Rogers fears for league after change of direction

Loss of 'elite' title a kick in the teeth

Rogers fears for league after change of direction

Derry defender Brendan Rogers feels there won't be time to play a league (Pic: David Fitzgerald/Sportsfile))

Derry defender Brendan Rogers feels the GAA won't have time to run off their league campaign, after last week's decision that inter-county players are no longer covered under the exemptions for elite sports under the Level 5.

Previously Gaelic Games could continue alongside other sports such as professional soccer and rugby.

The Slaughtneil man said it was a 'kick in the teeth' to no longer be classed as elite athletes.

“Not even for the sake of Derry or club (action) but the government are trying to tell you that Dublin is not elite,” Rogers told the County Derry Post.

“Let's be real, they are as elite as the GAA is going to be, with their dominance, their physical shape, their tactics and their mentality. If you ever talk to any of those guys, you know they are living that type of life.”

Rogers – who has friends in the Ulster rugby team - makes the comparison between their schedules and soccer players in the Irish league.

“You tell me that the likes of Linfield are more elite than Dublin are...I'd like to see it,” he states. “In every facet of a physical athlete, strength, pace, power and fitness, I don't see what is different when you talk about elite - even the time spent on tactics.”

Rogers felt the more 'fair' option would have been to allow sports that are 'professional only' to carry on. It would have told GAA players were they sat.

“In my opinion, that would've been the most common sense. I think professional would've been the clear cut way of saying you (GAA players) are a good athlete and at the top of the game, you aren't paid,” said Rogers.

“I don't think saying we are not elite any more is a fair representation, I think this was a misjudgement of terminology.”

With no games likely until at least after the Easter break, in early April, speculation is mounting on the possibility of playing the league this season.

Rogers didn't feel the news of the start of the season moving back was 'unexpected', but said it was 'frustrating' having the goalposts changed.

“How are you supposed to prepare for something properly and get yourself in the best physical shape...putting it back and putting it back,” he asked.

It would've been easier if he knew the season was starting later and 'made peace' with a new schedule, allowing players to focus accordingly.

“It would've been a lot easier mentally for a lot of people if it was in six months time, as a final decision.”

Last year, Derry had only two games remaining in their league campaign when the brakes were slammed on the fixture calendar.

“You can't start it at the same time they started it last year. There is no way you'd get the league started after a club championship season, then play inter-county championship.

“Where are you going to get the time,” Rogers asked, while referring to the 'concrete' plans for a provincial and All-Ireland club series.

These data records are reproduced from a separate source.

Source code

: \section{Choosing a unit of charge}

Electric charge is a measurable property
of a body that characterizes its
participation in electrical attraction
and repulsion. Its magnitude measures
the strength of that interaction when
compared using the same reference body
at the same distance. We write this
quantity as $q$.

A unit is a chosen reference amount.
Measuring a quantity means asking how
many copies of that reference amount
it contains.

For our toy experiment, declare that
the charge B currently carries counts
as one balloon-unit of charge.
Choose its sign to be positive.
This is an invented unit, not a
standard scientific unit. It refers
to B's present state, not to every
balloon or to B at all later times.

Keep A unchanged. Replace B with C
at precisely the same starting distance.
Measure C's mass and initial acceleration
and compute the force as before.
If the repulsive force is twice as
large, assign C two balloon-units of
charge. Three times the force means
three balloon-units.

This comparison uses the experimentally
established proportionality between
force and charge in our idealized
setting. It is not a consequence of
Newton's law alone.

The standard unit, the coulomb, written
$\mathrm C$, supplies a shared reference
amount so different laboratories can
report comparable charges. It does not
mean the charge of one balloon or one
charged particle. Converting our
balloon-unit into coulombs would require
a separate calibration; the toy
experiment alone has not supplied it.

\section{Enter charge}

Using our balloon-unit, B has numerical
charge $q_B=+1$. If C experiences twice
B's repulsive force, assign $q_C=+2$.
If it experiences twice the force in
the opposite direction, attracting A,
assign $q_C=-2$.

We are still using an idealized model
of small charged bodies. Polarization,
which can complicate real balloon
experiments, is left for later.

“It was tight enough last year between club finishing and inter-county starting. It was maybe two weeks and if they do the same this year, to have two weeks to run off a league campaign, it doesn't make sense.

“You could have the league like the McKenna Cup and you could run it off a lot sharper, albeit it changes how the league would be perceived as a competition, but I suppose it is the year and the times we are in. There are a lot more tricky things to it than that.”